Extracted data:
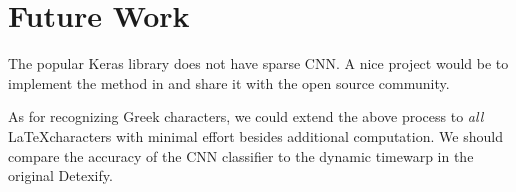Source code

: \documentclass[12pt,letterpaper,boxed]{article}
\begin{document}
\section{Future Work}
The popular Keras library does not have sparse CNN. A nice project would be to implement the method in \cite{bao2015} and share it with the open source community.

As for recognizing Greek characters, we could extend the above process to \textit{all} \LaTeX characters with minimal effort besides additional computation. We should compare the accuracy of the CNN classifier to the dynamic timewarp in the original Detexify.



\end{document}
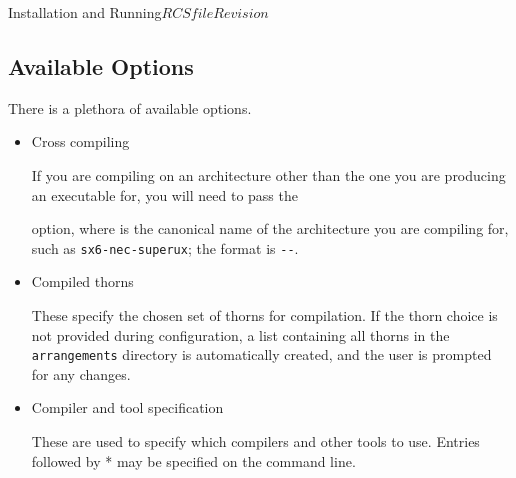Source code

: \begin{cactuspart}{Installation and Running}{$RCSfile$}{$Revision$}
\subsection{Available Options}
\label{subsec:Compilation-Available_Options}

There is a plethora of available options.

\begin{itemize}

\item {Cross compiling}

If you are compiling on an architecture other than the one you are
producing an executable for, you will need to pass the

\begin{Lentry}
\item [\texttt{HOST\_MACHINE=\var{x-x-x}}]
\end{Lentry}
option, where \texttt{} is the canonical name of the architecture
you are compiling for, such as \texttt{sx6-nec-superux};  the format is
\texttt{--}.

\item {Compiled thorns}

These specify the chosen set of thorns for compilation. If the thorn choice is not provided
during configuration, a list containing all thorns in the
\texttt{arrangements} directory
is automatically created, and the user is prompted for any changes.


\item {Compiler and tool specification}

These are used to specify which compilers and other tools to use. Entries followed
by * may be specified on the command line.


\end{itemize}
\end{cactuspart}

* * *

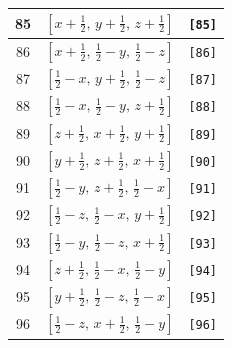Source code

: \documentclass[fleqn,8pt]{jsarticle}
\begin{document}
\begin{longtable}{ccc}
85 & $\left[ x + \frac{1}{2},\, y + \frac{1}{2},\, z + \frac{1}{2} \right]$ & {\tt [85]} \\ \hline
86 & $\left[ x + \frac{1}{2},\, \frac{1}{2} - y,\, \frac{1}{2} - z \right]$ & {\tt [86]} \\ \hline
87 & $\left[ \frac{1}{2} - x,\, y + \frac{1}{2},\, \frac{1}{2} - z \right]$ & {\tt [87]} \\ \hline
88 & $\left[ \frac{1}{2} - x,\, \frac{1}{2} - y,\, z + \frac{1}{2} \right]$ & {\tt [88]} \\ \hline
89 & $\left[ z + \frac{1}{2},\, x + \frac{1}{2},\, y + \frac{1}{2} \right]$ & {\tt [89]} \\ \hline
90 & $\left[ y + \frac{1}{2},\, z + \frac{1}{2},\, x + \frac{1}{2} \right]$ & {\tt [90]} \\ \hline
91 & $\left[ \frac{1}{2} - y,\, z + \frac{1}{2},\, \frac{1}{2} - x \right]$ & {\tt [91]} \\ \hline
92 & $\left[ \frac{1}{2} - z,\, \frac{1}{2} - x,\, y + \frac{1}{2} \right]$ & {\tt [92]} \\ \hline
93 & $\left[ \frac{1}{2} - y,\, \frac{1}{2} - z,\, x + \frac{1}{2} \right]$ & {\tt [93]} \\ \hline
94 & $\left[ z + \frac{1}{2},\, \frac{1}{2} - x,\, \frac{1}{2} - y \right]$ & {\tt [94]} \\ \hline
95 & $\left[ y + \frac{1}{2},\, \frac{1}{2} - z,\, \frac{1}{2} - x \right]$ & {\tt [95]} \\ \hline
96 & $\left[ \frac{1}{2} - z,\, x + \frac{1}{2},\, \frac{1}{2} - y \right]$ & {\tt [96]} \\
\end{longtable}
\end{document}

Exercise objective: Every line above from the line with "85 & $\left[ x" to the line with "86 & $\left[ x", both included, must be reproduced exactly, and no other line may appear.

Written solution:
85 & $\left[ x + \frac{1}{2},\, y + \frac{1}{2},\, z + \frac{1}{2} \right]$ & {\tt [85]} \\ \hline
86 & $\left[ x + \frac{1}{2},\, \frac{1}{2} - y,\, \frac{1}{2} - z \right]$ & {\tt [86]} \\ \hline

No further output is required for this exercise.